2. Speak to 4th Years about where they went
Your home university should have a database enabling you to see where others have trod before you - try and find them on Facebook, or why not post something here, to have students from other universities answer your questions... Hearing it straight from the (student) horse’s mouth will put your doubts at rest, as well as help you get a more honest idea of what the university is like. You can also ask other students where they applied to, what they studied and what the interview/application process was like. Some universities choose to interview in person or on the phone, others are content with a well-written application form. You’ll also want to know just how long you’ll have to wait to hear back from them - it might be a few days or a couple of months. By gathering how long it will take for you to get an answer, you can make alternative plans, in case you’re not chosen to be on the course.

3. Writing the deed
Now you’ve done your research, you’ve asked around, made sure you like the university (from what you’ve heard and seen), as well as the course, and heck, the country, you’re going to have to put pen to paper....and jot down some ideas. Some universities ask particular questions (what have you studied, why are you interested in University of Foreign, what caught your attention about the course, why should we pick you etc...), whilst others expect you to just write an incredible essay with your application form. If it’s the latter, don’t go all a-quiver in your boots; you’ve written essays and personal statements before, it’s just a question of getting back in the swing of things. Writing a personal statement for a foreign university is pretty much like writing a one of these, except you’ll also have to include these points:

- Why are you interested in studying at that particular university? Here, you need to focus on the actual department, on the university, on their ethos and how it fits in with your home university as well as your personal way of thinking. You need to speak of their reputation, but don’t sugar-coat it too much - admissions tutors, foreign included, can see straight through this, so make sure you stay truthful and to the point.
If you’re not a linguist and you’re planning on going to a non-English speaking university, try and find common links between your interests, your course back home and going abroad - saying you’re dying for some hot weather isn’t really what they’re looking for here.
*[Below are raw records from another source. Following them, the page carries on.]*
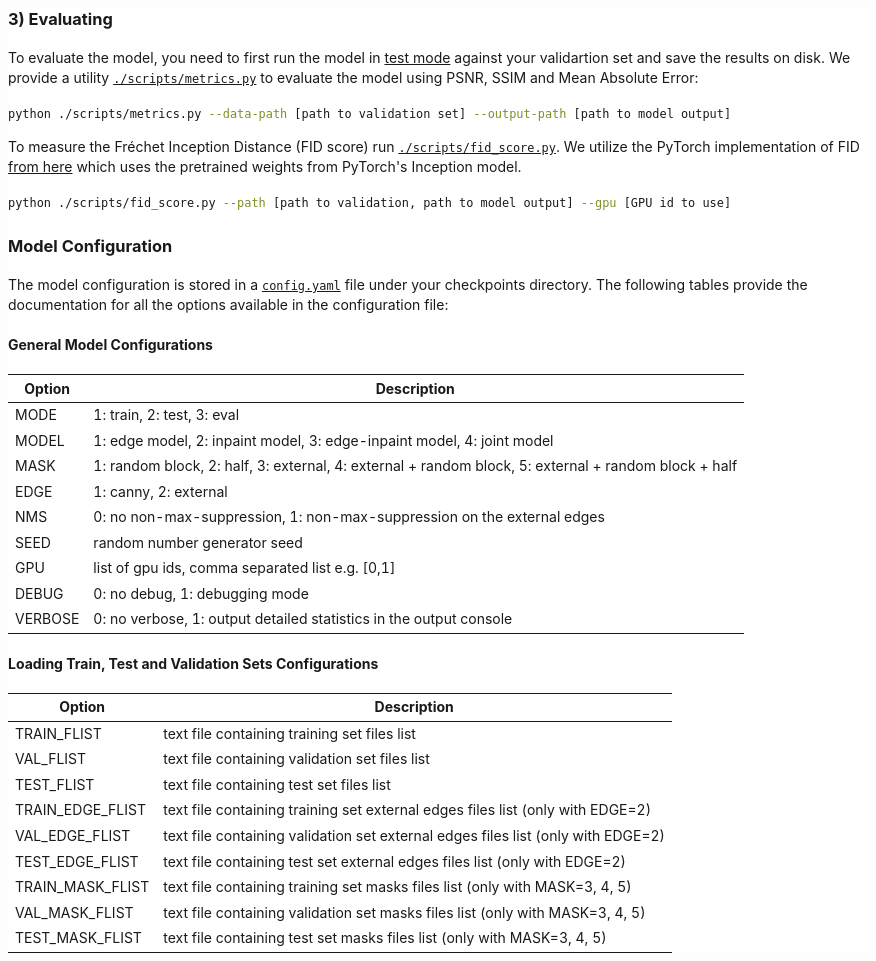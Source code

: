 ### 3) Evaluating
To evaluate the model, you need to first run the model in [test mode](#testing) against your validartion set and save the results on disk. We provide a utility [`./scripts/metrics.py`](scripts/metrics.py) to evaluate the model using PSNR, SSIM and Mean Absolute Error:

```bash
python ./scripts/metrics.py --data-path [path to validation set] --output-path [path to model output]
```

To measure the Fréchet Inception Distance (FID score) run [`./scripts/fid_score.py`](scripts/fid_score.py). We utilize the PyTorch implementation of FID [from here](https://github.com/mseitzer/pytorch-fid) which uses the pretrained weights from PyTorch's Inception model.

```bash
python ./scripts/fid_score.py --path [path to validation, path to model output] --gpu [GPU id to use]
```

### Model Configuration

The model configuration is stored in a [`config.yaml`](config.yml.example) file under your checkpoints directory. The following tables provide the documentation for all the options available in the configuration file:

#### General Model Configurations

Option          | Description
----------------| -----------
MODE            | 1: train, 2: test, 3: eval
MODEL           | 1: edge model, 2: inpaint model, 3: edge-inpaint model, 4: joint model
MASK            | 1: random block, 2: half, 3: external, 4: external + random block, 5: external + random block + half
EDGE            | 1: canny, 2: external
NMS             | 0: no non-max-suppression, 1: non-max-suppression on the external edges
SEED            | random number generator seed
GPU             | list of gpu ids, comma separated list e.g. [0,1]
DEBUG           | 0: no debug, 1: debugging mode
VERBOSE         | 0: no verbose, 1: output detailed statistics in the output console

#### Loading Train, Test and Validation Sets Configurations

Option          | Description
----------------| -----------
TRAIN_FLIST     | text file containing training set files list
VAL_FLIST       | text file containing validation set files list
TEST_FLIST      | text file containing test set files list
TRAIN_EDGE_FLIST| text file containing training set external edges files list (only with EDGE=2)
VAL_EDGE_FLIST  | text file containing validation set external edges files list (only with EDGE=2)
TEST_EDGE_FLIST | text file containing test set external edges files list (only with EDGE=2)
TRAIN_MASK_FLIST| text file containing training set masks files list (only with MASK=3, 4, 5)
VAL_MASK_FLIST  | text file containing validation set masks files list (only with MASK=3, 4, 5)
TEST_MASK_FLIST | text file containing test set masks files list (only with MASK=3, 4, 5)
- Why have you decided on the course? Finding a similar course to yours might make this task a bit easier, as you’ll know what to write; if you choose to study something a little more different, or some modules outside of your field of expertise, you’ll need to think this through. Why have you chosen this/these? What can it/they offer you? How can the course contribute and complement your course back home? These are just a few ideas, but you should note down some key words, to help you write about it.
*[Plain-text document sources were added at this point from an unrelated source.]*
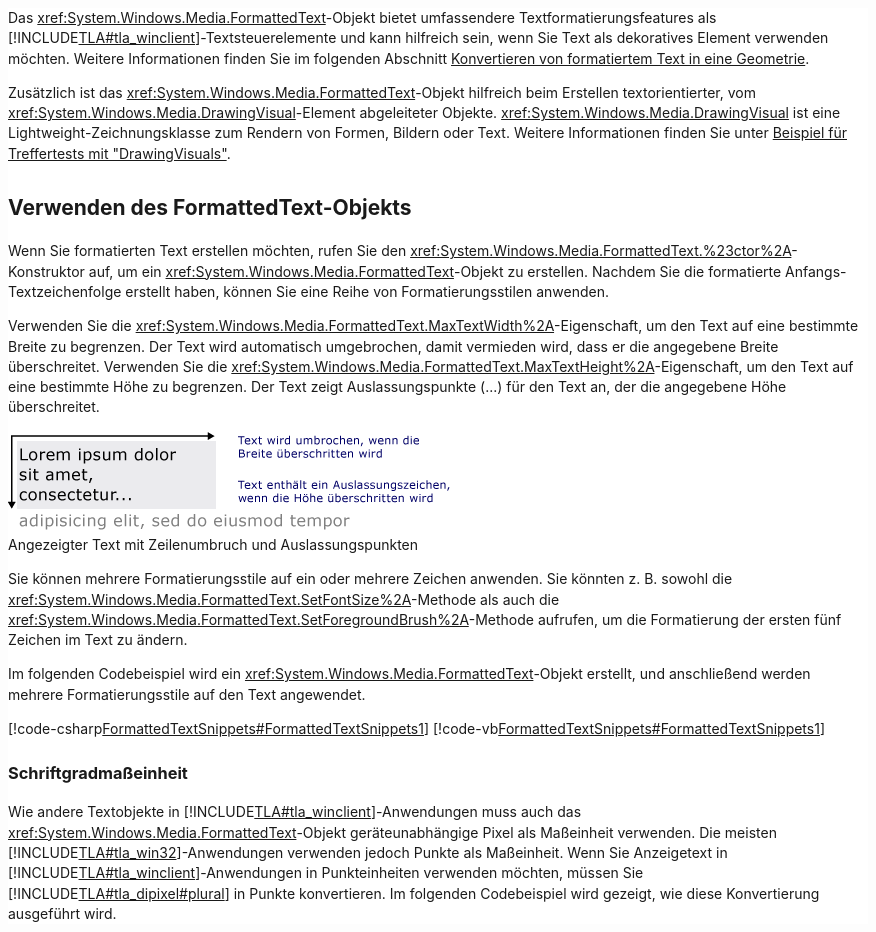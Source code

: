  Das <xref:System.Windows.Media.FormattedText>\-Objekt bietet umfassendere Textformatierungsfeatures als [!INCLUDE[TLA#tla_winclient](../../../../includes/tlasharptla-winclient-md.md)]\-Textsteuerelemente und kann hilfreich sein, wenn Sie Text als dekoratives Element verwenden möchten. Weitere Informationen finden Sie im folgenden Abschnitt [Konvertieren von formatiertem Text in eine Geometrie](#converting_formatted_text).  
  
 Zusätzlich ist das <xref:System.Windows.Media.FormattedText>\-Objekt hilfreich beim Erstellen textorientierter, vom <xref:System.Windows.Media.DrawingVisual>\-Element abgeleiteter Objekte.  <xref:System.Windows.Media.DrawingVisual> ist eine Lightweight\-Zeichnungsklasse zum Rendern von Formen, Bildern oder Text.  Weitere Informationen finden Sie unter [Beispiel für Treffertests mit "DrawingVisuals"](http://go.microsoft.com/fwlink/?LinkID=159994).  
  
<a name="using_the_formattedtext_object"></a>   
## Verwenden des FormattedText\-Objekts  
 Wenn Sie formatierten Text erstellen möchten, rufen Sie den <xref:System.Windows.Media.FormattedText.%23ctor%2A>\-Konstruktor auf, um ein <xref:System.Windows.Media.FormattedText>\-Objekt zu erstellen.  Nachdem Sie die formatierte Anfangs\-Textzeichenfolge erstellt haben, können Sie eine Reihe von Formatierungsstilen anwenden.  
  
 Verwenden Sie die <xref:System.Windows.Media.FormattedText.MaxTextWidth%2A>\-Eigenschaft, um den Text auf eine bestimmte Breite zu begrenzen.  Der Text wird automatisch umgebrochen, damit vermieden wird, dass er die angegebene Breite überschreitet.  Verwenden Sie die <xref:System.Windows.Media.FormattedText.MaxTextHeight%2A>\-Eigenschaft, um den Text auf eine bestimmte Höhe zu begrenzen.  Der Text zeigt Auslassungspunkte \(...\) für den Text an, der die angegebene Höhe überschreitet.  
  
 ![Mit dem FormattedText&#45;Objekt angezeigter Text](../../../../docs/framework/wpf/advanced/media/formattedtext02.png "FormattedText02")  
Angezeigter Text mit Zeilenumbruch und Auslassungspunkten  
  
 Sie können mehrere Formatierungsstile auf ein oder mehrere Zeichen anwenden.  Sie könnten z. B. sowohl die <xref:System.Windows.Media.FormattedText.SetFontSize%2A>\-Methode als auch die <xref:System.Windows.Media.FormattedText.SetForegroundBrush%2A>\-Methode aufrufen, um die Formatierung der ersten fünf Zeichen im Text zu ändern.  
  
 Im folgenden Codebeispiel wird ein <xref:System.Windows.Media.FormattedText>\-Objekt erstellt, und anschließend werden mehrere Formatierungsstile auf den Text angewendet.  
  
 [!code-csharp[FormattedTextSnippets#FormattedTextSnippets1](../../../../samples/snippets/csharp/VS_Snippets_Wpf/FormattedTextSnippets/CSharp/Window1.xaml.cs#formattedtextsnippets1)]
 [!code-vb[FormattedTextSnippets#FormattedTextSnippets1](../../../../samples/snippets/visualbasic/VS_Snippets_Wpf/FormattedTextSnippets/visualbasic/window1.xaml.vb#formattedtextsnippets1)]  
  
### Schriftgradmaßeinheit  
 Wie andere Textobjekte in [!INCLUDE[TLA#tla_winclient](../../../../includes/tlasharptla-winclient-md.md)]\-Anwendungen muss auch das <xref:System.Windows.Media.FormattedText>\-Objekt geräteunabhängige Pixel als Maßeinheit verwenden.  Die meisten [!INCLUDE[TLA#tla_win32](../../../../includes/tlasharptla-win32-md.md)]\-Anwendungen verwenden jedoch Punkte als Maßeinheit.  Wenn Sie Anzeigetext in [!INCLUDE[TLA#tla_winclient](../../../../includes/tlasharptla-winclient-md.md)]\-Anwendungen in Punkteinheiten verwenden möchten, müssen Sie [!INCLUDE[TLA#tla_dipixel#plural](../../../../includes/tlasharptla-dipixelsharpplural-md.md)] in Punkte konvertieren.  Im folgenden Codebeispiel wird gezeigt, wie diese Konvertierung ausgeführt wird.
- Why should the university chose you? Bit of a toughie, it has to be said. Sometimes, one of the hardest things to do is sell yourself, especially in a foreign language to foreign people. Don’t think it’s an insurmountable task though - after all, you’ve got two years of university under your belt. Think of your attributes. Back home, how do you contribute to your course? What have you taken from it so far? Write about what you plan on achieving in the future and how this specific course will help. You need to focus on what makes you the ideal candidate - hard-working, studious, a great team-player, keen to learn, outspoken... whatever your skills, you need to write them here, and make sure they fit in with the university's course profile. There’s no point waxing lyrical about how great you are in a team, if the course is more tailored to one-to-ones. 

4. Getting feedback
Check your spelling. Check it again with a dictionary. Check your expressions, if you’re writing in French, Spanish etc. are they up to standard? Do you sound well-read or colloquial? Tone is really important here, so get your work checked over by the foreign language assistants, course tutors and Erasmus students. You need to make sure it reads honestly, concisely and well, either in English or in another language.

5. Honesty is the best policy
There’s no point in resorting to fancy language, parabolic descriptions or just plain lies in your application form. The chances are your course tutor will have to write a statement to go with yours, so you wouldn’t want theirs to throw a spanner in the works, just because you saw that the course was really competitive to get onto. Make sure you justify each point you make with an example.